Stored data
▶

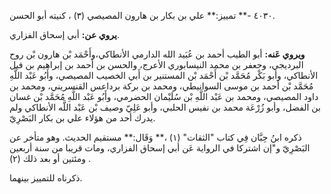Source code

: ٤٠٣٠ -** تمييز:** علي بن بكار بن هارون المصيصي (٣) ، كنيته أبو الحسن.

**يروي عن:** أبي إسحاق الفزاري.

**ويروي عَنه:** أبو الطيب أحمد بن عُبَيد الله الدارمي الأنطاكي،وأَحْمَد بْن هارون بْن روح البرديجي، وجعفر بن محمد النيسابوري الأعرج، والحسن بن أحمد بن إبراهيم بن فيل الأنطاكي، وأبو بَكْر مُحَمَّد بْن أَحْمَد بْن المستنير بن أَبي الخصيب المصيصي، وأَبُو عَبْد اللَّهِ مُحَمَّد بْن أحمد بن موسى السوانيطي، ومحمد بن بركة برداعس القنسريني، ومحمد بن داود المصيصي، ومحمد بن عَبْد اللَّهِ بْن سُلَيْمان الحضرمي، وأَبُو عَبْد اللَّهِ مُحَمَّد بْن غسان بن الفضل، وأبو زُرْعَة محمد بن نفيس الحلبي، وأبو عَلِيّ وصيف بْن عَبْد اللَّه الأنطاكي ولم يدرك أحد من هؤلاء علي بن بكار البَصْرِيّ.

ذكره ابنُ حِبَّان فِي كتاب "الثقات" (١) ،** وَقَال:** مستقيم الحديث. وهو متأخر عن البَصْرِيّ و"إن اشتركا في الرواية عَن أبي إسحاق الفزاري، ومات قريبا من سنة أربعين ومئتين أو بعد ذلك (٢) .

ذكرناه للتمييز بينهما.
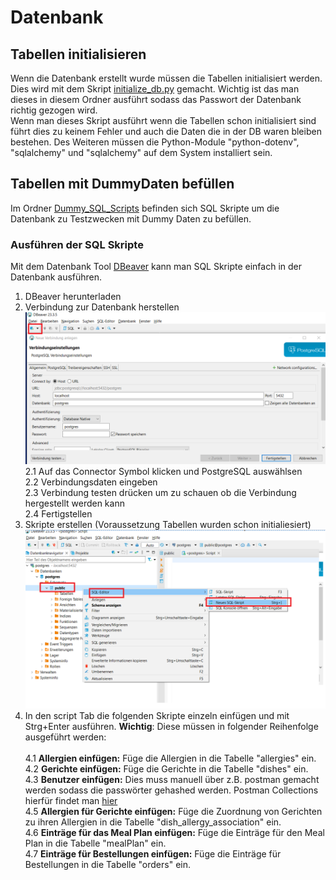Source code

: # Datenbank
## Tabellen initialisieren
Wenn die Datenbank erstellt wurde müssen die Tabellen initialisiert werden. Dies wird mit dem Skript [initialize_db.py](initialize_db.py) gemacht. Wichtig ist das man dieses in diesem Ordner ausführt sodass das Passwort der Datenbank richtig gezogen wird.  
Wenn man dieses Skript ausführt wenn die Tabellen schon initialisiert sind führt dies zu keinem Fehler und auch die Daten die in der DB waren bleiben bestehen. Des Weiteren müssen die Python-Module "python-dotenv", "sqlalchemy" und "sqlalchemy" auf dem System installiert sein.

## Tabellen mit DummyDaten befüllen

Im Ordner [Dummy_SQL_Scripts](./Test_Database/Dummy_SQL_Scripts/) befinden sich SQL Skripte um die Datenbank zu Testzwecken mit Dummy Daten zu befüllen.

### Ausführen der SQL Skripte
Mit dem Datenbank Tool [DBeaver](https://dbeaver.io/) kann man SQL Skripte einfach in der Datenbank ausführen.
1. DBeaver herunterladen
2. Verbindung zur Datenbank herstellen
![DBeaver Bild Verbindung herstellen](image.png)
2.1 Auf das Connector Symbol klicken und PostgreSQL auswählsen  
2.2 Verbindungsdaten eingeben  
2.3 Verbindung testen drücken um zu schauen ob die Verbindung hergestellt werden kann  
2.4 Fertigstellen
3. Skripte erstellen (Voraussetzung Tabellen wurden schon initialiesiert)
![alt text](image-1.png)
4. In den script Tab die folgenden Skripte einzeln einfügen und mit Strg+Enter ausführen. **Wichtig**: Diese müssen in folgender Reihenfolge ausgeführt werden:  <br><br>
4.1 **Allergien einfügen:**
   Füge die Allergien in die Tabelle "allergies" ein.  
4.2 **Gerichte einfügen:**
   Füge die Gerichte in die Tabelle "dishes" ein.  
4.3 **Benutzer einfügen:**
   Dies muss manuell über z.B. postman gemacht werden sodass die passwörter gehashed werden. Postman Collections hierfür findet man [hier](../Backend/Postman_Collections/)  
4.5 **Allergien für Gerichte einfügen:**
   Füge die Zuordnung von Gerichten zu ihren Allergien in die Tabelle "dish_allergy_association" ein.  
4.6 **Einträge für das Meal Plan einfügen:**
   Füge die Einträge für den Meal Plan in die Tabelle "mealPlan" ein.  
4.7 **Einträge für Bestellungen einfügen:**
   Füge die Einträge für Bestellungen in die Tabelle "orders" ein.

◀

**Task description**. Search the records above for the string "إسحاق". Copy every line that contains it.

**Result of the exercise**.
**يروي عن:** أبي إسحاق الفزاري.
ذكره ابنُ حِبَّان فِي كتاب "الثقات" (١) ،** وَقَال:** مستقيم الحديث. وهو متأخر عن البَصْرِيّ و"إن اشتركا في الرواية عَن أبي إسحاق الفزاري، ومات قريبا من سنة أربعين ومئتين أو بعد ذلك (٢) .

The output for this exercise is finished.